[lustre-discuss] [BULK] Re: [EXTERNAL] Re: Data recovery with lost MDT data

Mon Sep 25 07:52:37 PDT 2023

Our lfsck finished.  It repair a lot and we have over 13 million files in lost+found to go through.  I'll be writing a script to move these to somewhere accessible by the users and grouped by owner and probably date too (trying not to get too many files in a single directory).  Thanks again for the help with this.

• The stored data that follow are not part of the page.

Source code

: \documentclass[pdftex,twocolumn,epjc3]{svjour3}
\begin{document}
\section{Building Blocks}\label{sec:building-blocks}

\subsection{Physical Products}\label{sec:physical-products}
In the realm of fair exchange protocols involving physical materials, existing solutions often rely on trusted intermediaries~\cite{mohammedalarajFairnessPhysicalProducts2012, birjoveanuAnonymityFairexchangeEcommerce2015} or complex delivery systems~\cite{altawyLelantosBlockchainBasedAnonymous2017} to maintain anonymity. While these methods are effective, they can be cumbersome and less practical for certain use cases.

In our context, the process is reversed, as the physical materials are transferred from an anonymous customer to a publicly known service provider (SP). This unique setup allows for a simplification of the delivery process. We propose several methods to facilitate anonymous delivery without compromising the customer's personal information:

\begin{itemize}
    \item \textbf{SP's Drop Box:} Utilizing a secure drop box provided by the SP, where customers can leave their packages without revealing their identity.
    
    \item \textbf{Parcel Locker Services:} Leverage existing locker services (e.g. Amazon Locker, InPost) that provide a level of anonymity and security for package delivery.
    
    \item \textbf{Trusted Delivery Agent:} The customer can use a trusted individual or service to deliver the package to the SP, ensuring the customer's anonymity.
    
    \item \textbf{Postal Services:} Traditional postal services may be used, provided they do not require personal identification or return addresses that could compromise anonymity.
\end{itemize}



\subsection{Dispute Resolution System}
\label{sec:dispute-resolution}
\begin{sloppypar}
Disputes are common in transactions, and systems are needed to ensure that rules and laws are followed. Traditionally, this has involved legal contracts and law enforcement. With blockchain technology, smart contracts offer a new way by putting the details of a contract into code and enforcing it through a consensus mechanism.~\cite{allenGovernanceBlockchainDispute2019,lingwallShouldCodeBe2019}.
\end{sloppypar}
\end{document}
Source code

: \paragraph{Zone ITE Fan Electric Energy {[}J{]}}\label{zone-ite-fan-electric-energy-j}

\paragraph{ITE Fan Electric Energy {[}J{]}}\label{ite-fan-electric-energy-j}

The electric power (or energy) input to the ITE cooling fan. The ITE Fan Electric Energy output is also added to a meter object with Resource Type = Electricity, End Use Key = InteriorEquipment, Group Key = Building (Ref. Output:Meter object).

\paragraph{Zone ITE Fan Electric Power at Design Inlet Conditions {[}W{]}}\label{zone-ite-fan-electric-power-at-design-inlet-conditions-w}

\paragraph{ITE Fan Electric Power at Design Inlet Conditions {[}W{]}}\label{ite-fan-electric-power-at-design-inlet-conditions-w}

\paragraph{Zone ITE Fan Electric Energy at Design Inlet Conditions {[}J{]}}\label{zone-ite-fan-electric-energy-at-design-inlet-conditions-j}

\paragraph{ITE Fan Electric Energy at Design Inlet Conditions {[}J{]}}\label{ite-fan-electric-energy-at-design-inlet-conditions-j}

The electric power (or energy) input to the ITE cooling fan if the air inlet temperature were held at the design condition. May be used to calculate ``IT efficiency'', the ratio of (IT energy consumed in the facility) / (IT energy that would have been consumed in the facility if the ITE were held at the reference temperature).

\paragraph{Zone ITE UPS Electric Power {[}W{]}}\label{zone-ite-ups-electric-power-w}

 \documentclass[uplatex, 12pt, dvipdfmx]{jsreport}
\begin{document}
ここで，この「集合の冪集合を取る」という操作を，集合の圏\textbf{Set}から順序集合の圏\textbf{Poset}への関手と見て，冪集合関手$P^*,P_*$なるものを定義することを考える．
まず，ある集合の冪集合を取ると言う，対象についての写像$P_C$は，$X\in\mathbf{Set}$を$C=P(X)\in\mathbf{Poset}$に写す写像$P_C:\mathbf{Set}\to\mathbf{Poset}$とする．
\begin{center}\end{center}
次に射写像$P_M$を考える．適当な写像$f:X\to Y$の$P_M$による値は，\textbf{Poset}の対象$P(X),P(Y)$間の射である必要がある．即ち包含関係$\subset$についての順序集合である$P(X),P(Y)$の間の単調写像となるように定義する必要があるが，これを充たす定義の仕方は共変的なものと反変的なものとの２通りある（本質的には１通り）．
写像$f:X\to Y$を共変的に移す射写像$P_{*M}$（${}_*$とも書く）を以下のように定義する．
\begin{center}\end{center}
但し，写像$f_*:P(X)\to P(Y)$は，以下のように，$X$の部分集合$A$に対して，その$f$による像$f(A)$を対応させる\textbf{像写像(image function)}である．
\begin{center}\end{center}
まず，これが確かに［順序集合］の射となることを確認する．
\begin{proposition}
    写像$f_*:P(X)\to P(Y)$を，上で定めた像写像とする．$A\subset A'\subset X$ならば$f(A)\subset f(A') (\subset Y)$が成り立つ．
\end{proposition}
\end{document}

For the benefit of others, this is how we started our lfsck:

[root at hpfs-fsl-mds1 hpfs3-eg3]# lctl set_param printk=+lfsck
[root at hpfs-fsl-mds1 hpfs3-eg3]# lctl lfsck_start -M scratch-MDT0000 -o
Started LFSCK on the device scratch-MDT0000: scrub layout namespace
[root at hpfs-fsl-mds1 hpfs3-eg3]#

It took most of the weekend to run.  Here are the results.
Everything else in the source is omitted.